Se mandaron emisarios y embajadores a los pueblos vecinos ofreciendo
grandes prebendas para los que accedieran a que sus hijas desposaran
a los romanos, pero era tal la fama que tenían los habitantes de la
urbe que nadie se aprestaba a solucionar el problema reproductivo.
Estaban complicadas las cosas cuando Rómulo se inventó
unas fiestas deportivas en honor del dios Neptuno e
invitó a todos los pueblos cercanos. Acudieron algunos y entre
ellos, con mejor voluntad y hospitalario espíritu, llegaron los
“Sabinos”, con su rey Tito Tacio a la
cabeza y acompañados de todas sus familias, mujeres e hijos.
Los juegos se fueron desarrollando con normalidad y para cerrar el
evento con la solemnidad requerida, los romanos ofrecieron una cena a
los sabinos. A los postres, cada romano soltero raptó a una de las
mujeres sabinas y huyeron con ella, mientras que los casados, echaron
de Roma a los indignados maridos, padres o hermanos de las raptadas.
Como es natural, las sabinas no se avenían a razones y mucho
hubieron de convencerlas los romanos para que ellas se entregasen de
buen grado, haciéndoles ver que debían sentirse orgullosas, pues
ellos solamente querían que se convirtiesen en sus esposas y así
formar parte del pueblo que había sido elegido por los dioses para
gobernar el mundo.
Momento del Rapto en un
cuadro de Poussin
Parece que quedaron convencidas por lo que a continuación sucedió,
pues los sabinos, indignados por la ofensa recibida y por haberse
quedado sin sus mujeres, pusieron cerco a Roma y
lograron entrar en la ciudad, acorralando a los romanos en el
Capitolio. Ya los tenían casi dominados, cuando se dispusieron a dar
la batalla final.
Y entonces ocurre un hecho singular y es que las mujeres raptadas,
las sabinas, se interponen entre los dos ejércitos e
impiden que se acometan so pretexto de que gane quien gane, aquella
será una batalla que ellas perderán siempre, pues si la suerte se
decantaba del lado de los sabinos, perderían a sus maridos romanos y
si eran éstos los que ganaban, perderían a sus padre y hermanos.
El Rapto de las Sabinas de
Jacques L. David. Museo del Louvre
Parece que el argumento llevó a la razón a unos y otros y
depusieron las armas, firmando entre ellos una tregua que se saldó
con una alianza que sellaron Rómulo y Tito
Tacio, formando una “diarquía” o gobierno
de dos reyes, que duró hasta la muerte de Rómulo en
el año 716 antes de nuestra cronología.
¿Es esto verdad? Yo no me lo creo, bueno, si que me creo que los
romanos fueran de correrías y que raptaran mujeres con las que
poblar su nueva ciudad. Lo que no me creo es que la sociedad romana,
compuesta por individuos de la extracción social descrita
anteriormente, fuese capaz de convencer a las raptadas de que debían
sentirse orgullosas. Pero hay una cosa que si que es cierta y es que
en aquella sociedad la mujer desempeñó un papel fundamental.

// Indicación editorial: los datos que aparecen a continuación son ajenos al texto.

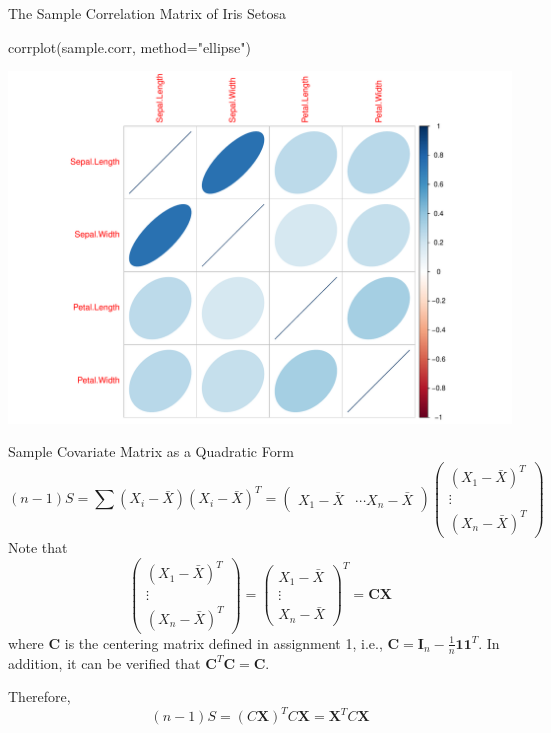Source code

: \documentclass[
  ignorenonframetext,
]{beamer}
\newenvironment{Shaded}{\begin{snugshade}}{\end{snugshade}}
\newcommand{\AttributeTok}[1]{\textcolor[rgb]{0.77,0.63,0.00}{#1}}
\newcommand{\FunctionTok}[1]{\textcolor[rgb]{0.00,0.00,0.00}{#1}}
\newcommand{\NormalTok}[1]{#1}
\newcommand{\StringTok}[1]{\textcolor[rgb]{0.31,0.60,0.02}{#1}}
\begin{document}
\begin{frame}[fragile]{The Sample Correlation Matrix of Iris Setosa}
\protect\hypertarget{the-sample-correlation-matrix-of-iris-setosa-2}{}
\begin{Shaded}
\begin{Highlighting}[]
\FunctionTok{corrplot}\NormalTok{(sample.corr, }\AttributeTok{method=}\StringTok{"ellipse"}\NormalTok{)}
\end{Highlighting}
\end{Shaded}

\includegraphics[width=0.8\linewidth]{Lecture03_RandomV_files/figure-beamer/unnamed-chunk-7-1}
\end{frame}

\begin{frame}{Sample Covariate Matrix as a Quadratic Form}
\protect\hypertarget{sample-covariate-matrix-as-a-quadratic-form}{}
\[(n-1)S = \sum (X_i- \bar X) (X_i- \bar X)^T=
\begin{pmatrix}X_1 - \bar X & \cdots X_n -\bar X\end{pmatrix}
\begin{pmatrix}(X_1 - \bar X)^T \\ \vdots \\(X_n - \bar X)^T\end{pmatrix}
\] Note that
\[\begin{pmatrix}(X_1 - \bar X)^T \\ \vdots \\(X_n - \bar X)^T\end{pmatrix}= \begin{pmatrix}X_1 - \bar X \\ \vdots \\ X_n - \bar X\end{pmatrix}^T=\mathbf C\mathbf X\]
where \(\mathbf C\) is the centering matrix defined in assignment 1,
i.e., \(\mathbf C = \mathbf I_n - \frac{1}{n} \mathbf 1 \mathbf 1^T\).
In addition, it can be verified that \(\mathbf C^T\mathbf C=\mathbf C\).

Therefore, \[(n-1)S=(C\mathbf X)^T C\mathbf X= \mathbf X^T C \mathbf X\]
\end{frame}
\end{document}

Primero hay que pensar que los acontecimientos se centran hace
veintiocho siglos. Luego que era el germen de una civilización que
si bien llegó a dominar el mundo conocido siglos después, en
aquellos momentos no era nada.
La primera forma de gobierno romana fue la monarquía, pero no la
monarquía entendida en el momento actual que es siempre hereditaria.
No. El pueblo romano nombraba a su rey de entre las personas más
prestigiosas. Así ocurrió con los cuatro primeros reyes: Rómulo,
que era romano; Numa Pompilio, que era sabino; Tulio
Hostilio, nuevamente romano y Anco Marcio, otra
vez sabino.
A éste le sucedió Tarquino Prisco que era corintio,
pero que al emigrar a Roma fue adoptado como hijo por
Anco Marcio. Y ese es el momento en que la monarquía
romana empieza a ser hereditaria, pero al contrario de lo que se
supone, no por línea paterna, sino materna. Quiere esto decir que en
la familia real, es la mujer la que lleva la sangre y es de su
descendencia de que se elige al rey, muchas veces por línea directa,
es decir de entre sus hijos, otras de entre los maridos de sus hijas.
Así ocurrió hasta el último rey romano, “Tarquino el
Soberbio”, una persona abyecta cruel, ambiciosa y miserable
al que le cupo el dudoso mérito de ser el último y dar paso a la
República, con la que Roma alcanzó todo su esplendor.